La littérature ouverte à sa propre objectivité
Dans son essai, Georges Sebbag prouve combien chez Gombrowicz l’imaginaire ne dépeuple en rien la raison : elle lui permet de trouver à travers ses écrits des cassures.
Il s’agit non de laisser le “moi” comme le monde vacants mais de les comprendre afin de mettre fin à des déterminismes autant politiques que littéraires.
Sebbag propose une nouvelle ouverture, un nouveau change sur ce que l’écrivain polonais engagea. Son ambition fut grande, ses textes parfois difficiles ou remuants mais la plupart sont pourtant d’une grande clarté. Et Gombrowicz prouva que ne pas se plier aux contraintes imposées ne doit pas impliquer de se replier dans un nouveau jeu d’apparences.
Cela reviendrait en effet à refaire du même et de la ressemblance par une voie détournée mais qui ramènerait dans les mêmes ornières.
Pour l’auteur et comme le souligne son commentateur, la littérature est un fait objectif, un objet qui change mais qui en même temps ne peut se réaliser sans un certain « je » qui la crée et l’impose. Elle est donc individuelle mais se veut ouverte à sa propre objectivité. Il y a donc confrontation d’une objectivation de la langue et de la pensée à travers une subjectivité qui se refuse à un emprisonnement dans des histoires d’intimité erronée qui feraient du créateur comme de ses personnages ou de ses mythologies des ersatz mythologiques.

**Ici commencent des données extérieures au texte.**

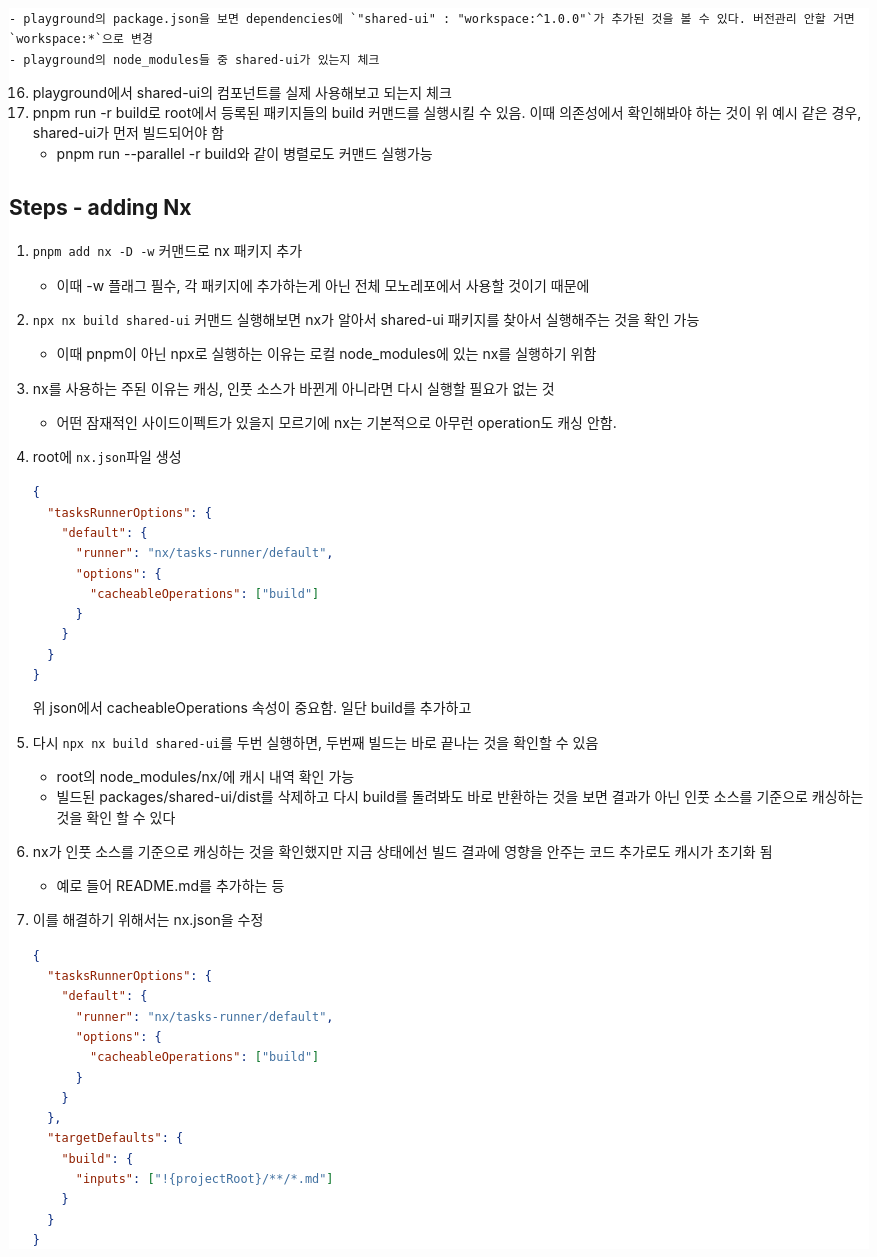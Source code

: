     - playground의 package.json을 보면 dependencies에 `"shared-ui" : "workspace:^1.0.0"`가 추가된 것을 볼 수 있다. 버전관리 안할 거면 `workspace:*`으로 변경
    - playground의 node_modules들 중 shared-ui가 있는지 체크
16. playground에서 shared-ui의 컴포넌트를 실제 사용해보고 되는지 체크
17. pnpm run -r build로 root에서 등록된 패키지들의 build 커맨드를 실행시킬 수 있음. 이때 의존성에서 확인해봐야 하는 것이 위 예시 같은 경우, shared-ui가 먼저 빌드되어야 함
    - pnpm run --parallel -r build와 같이 병렬로도 커맨드 실행가능

## Steps - adding Nx

1. `pnpm add nx -D -w` 커맨드로 nx 패키지 추가
   - 이때 -w 플래그 필수, 각 패키지에 추가하는게 아닌 전체 모노레포에서 사용할 것이기 때문에
2. `npx nx build shared-ui` 커맨드 실행해보면 nx가 알아서 shared-ui 패키지를 찾아서 실행해주는 것을 확인 가능
   - 이때 pnpm이 아닌 npx로 실행하는 이유는 로컬 node_modules에 있는 nx를 실행하기 위함
3. nx를 사용하는 주된 이유는 캐싱, 인풋 소스가 바뀐게 아니라면 다시 실행할 필요가 없는 것
   - 어떤 잠재적인 사이드이펙트가 있을지 모르기에 nx는 기본적으로 아무런 operation도 캐싱 안함.
4. root에 `nx.json`파일 생성

   ```json
   {
     "tasksRunnerOptions": {
       "default": {
         "runner": "nx/tasks-runner/default",
         "options": {
           "cacheableOperations": ["build"]
         }
       }
     }
   }
   ```

   위 json에서 cacheableOperations 속성이 중요함. 일단 build를 추가하고

5. 다시 `npx nx build shared-ui`를 두번 실행하면, 두번째 빌드는 바로 끝나는 것을 확인할 수 있음
   - root의 node_modules/nx/에 캐시 내역 확인 가능
   - 빌드된 packages/shared-ui/dist를 삭제하고 다시 build를 돌려봐도 바로 반환하는 것을 보면 결과가 아닌 인풋 소스를 기준으로 캐싱하는 것을 확인 할 수 있다
6. nx가 인풋 소스를 기준으로 캐싱하는 것을 확인했지만 지금 상태에선 빌드 결과에 영향을 안주는 코드 추가로도 캐시가 초기화 됨
   - 예로 들어 README.md를 추가하는 등
7. 이를 해결하기 위해서는 nx.json을 수정

   ```json
   {
     "tasksRunnerOptions": {
       "default": {
         "runner": "nx/tasks-runner/default",
         "options": {
           "cacheableOperations": ["build"]
         }
       }
     },
     "targetDefaults": {
       "build": {
         "inputs": ["!{projectRoot}/**/*.md"]
       }
     }
   }
   ```
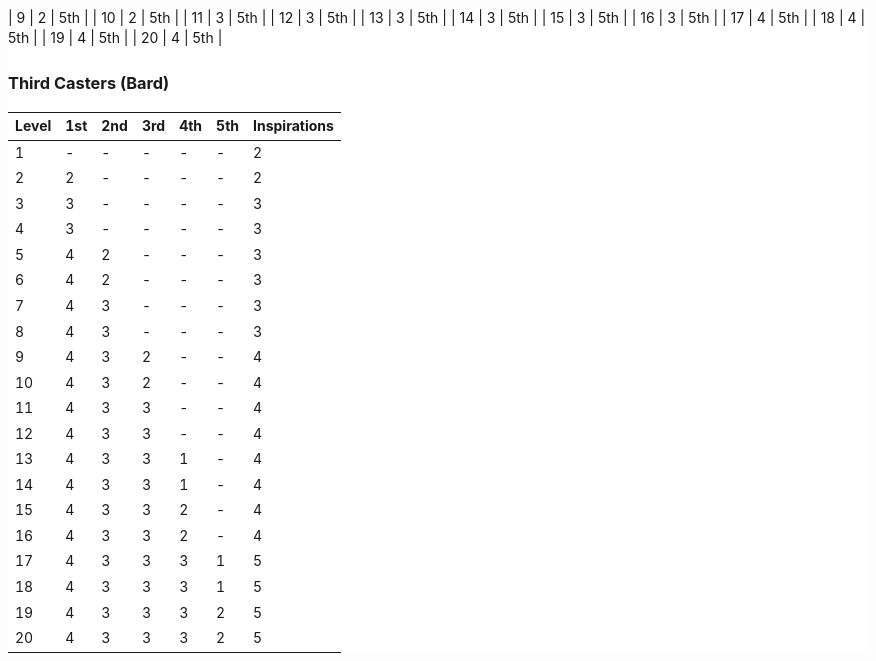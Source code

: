 | 9     | 2     | 5th        |
| 10    | 2     | 5th        |
| 11    | 3     | 5th        |
| 12    | 3     | 5th        |
| 13    | 3     | 5th        |
| 14    | 3     | 5th        |
| 15    | 3     | 5th        |
| 16    | 3     | 5th        |
| 17    | 4     | 5th        |
| 18    | 4     | 5th        |
| 19    | 4     | 5th        |
| 20    | 4     | 5th        |

### Third Casters (Bard)

| Level | 1st | 2nd | 3rd | 4th | 5th | Inspirations |
|-------|-----|-----|-----|-----|-----|--------------|
| 1     | -   | -   | -   | -   | -   | 2            |
| 2     | 2   | -   | -   | -   | -   | 2            |
| 3     | 3   | -   | -   | -   | -   | 3            |
| 4     | 3   | -   | -   | -   | -   | 3            |
| 5     | 4   | 2   | -   | -   | -   | 3            |
| 6     | 4   | 2   | -   | -   | -   | 3            |
| 7     | 4   | 3   | -   | -   | -   | 3            |
| 8     | 4   | 3   | -   | -   | -   | 3            |
| 9     | 4   | 3   | 2   | -   | -   | 4            |
| 10    | 4   | 3   | 2   | -   | -   | 4            |
| 11    | 4   | 3   | 3   | -   | -   | 4            |
| 12    | 4   | 3   | 3   | -   | -   | 4            |
| 13    | 4   | 3   | 3   | 1   | -   | 4            |
| 14    | 4   | 3   | 3   | 1   | -   | 4            |
| 15    | 4   | 3   | 3   | 2   | -   | 4            |
| 16    | 4   | 3   | 3   | 2   | -   | 4            |
| 17    | 4   | 3   | 3   | 3   | 1   | 5            |
| 18    | 4   | 3   | 3   | 3   | 1   | 5            |
| 19    | 4   | 3   | 3   | 3   | 2   | 5            |
| 20    | 4   | 3   | 3   | 3   | 2   | 5            |

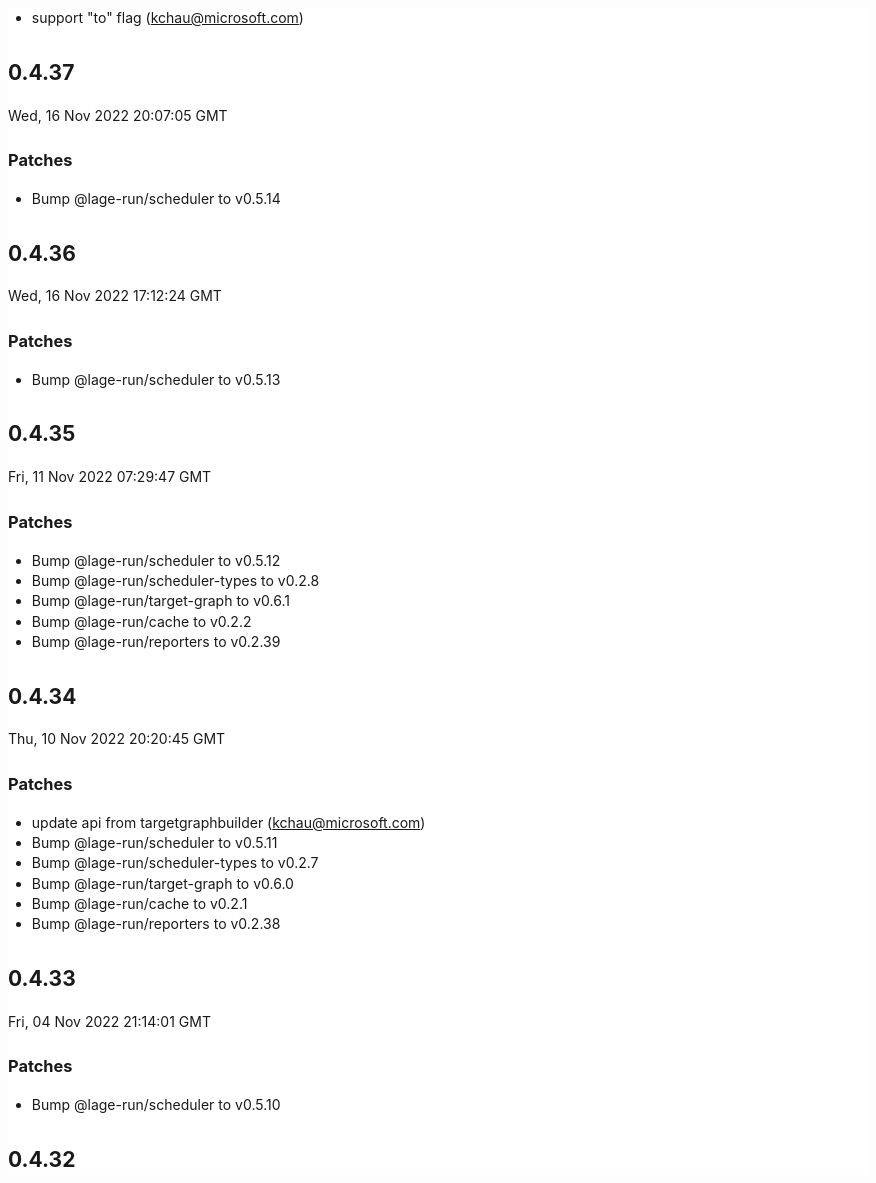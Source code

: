 - support "to" flag (kchau@microsoft.com)

## 0.4.37

Wed, 16 Nov 2022 20:07:05 GMT

### Patches

- Bump @lage-run/scheduler to v0.5.14

## 0.4.36

Wed, 16 Nov 2022 17:12:24 GMT

### Patches

- Bump @lage-run/scheduler to v0.5.13

## 0.4.35

Fri, 11 Nov 2022 07:29:47 GMT

### Patches

- Bump @lage-run/scheduler to v0.5.12
- Bump @lage-run/scheduler-types to v0.2.8
- Bump @lage-run/target-graph to v0.6.1
- Bump @lage-run/cache to v0.2.2
- Bump @lage-run/reporters to v0.2.39

## 0.4.34

Thu, 10 Nov 2022 20:20:45 GMT

### Patches

- update api from targetgraphbuilder (kchau@microsoft.com)
- Bump @lage-run/scheduler to v0.5.11
- Bump @lage-run/scheduler-types to v0.2.7
- Bump @lage-run/target-graph to v0.6.0
- Bump @lage-run/cache to v0.2.1
- Bump @lage-run/reporters to v0.2.38

## 0.4.33

Fri, 04 Nov 2022 21:14:01 GMT

### Patches

- Bump @lage-run/scheduler to v0.5.10

## 0.4.32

L’oeuvre est passée au crible dans sa réalité intangible. Cassant les certitudes, l’auteur refusa les systèmes binaires de reconnaissance immédiate et des symboliques considérées comme irréductibles et incontournables.
Sebbag rappelle aussi comment l’oeuvre de dégage de toute idéalisation enchanteresse qu’il démembre.
Pour le Polonais et ses mentalisations intempestives, les visions sont plus complexes et ce, contre les corps découpés et “enjolivés par le marketing” de pensées à consommer bien vite tant leurs dates de fraîcheur étaient — déjà à son époque — comptées.
jean-paul gavard-perret
Georges Sebbag, Gombrowicz mentaliste, Tinbad, coll. Essai, Paris, 2021, 168 p. — 18,00 €.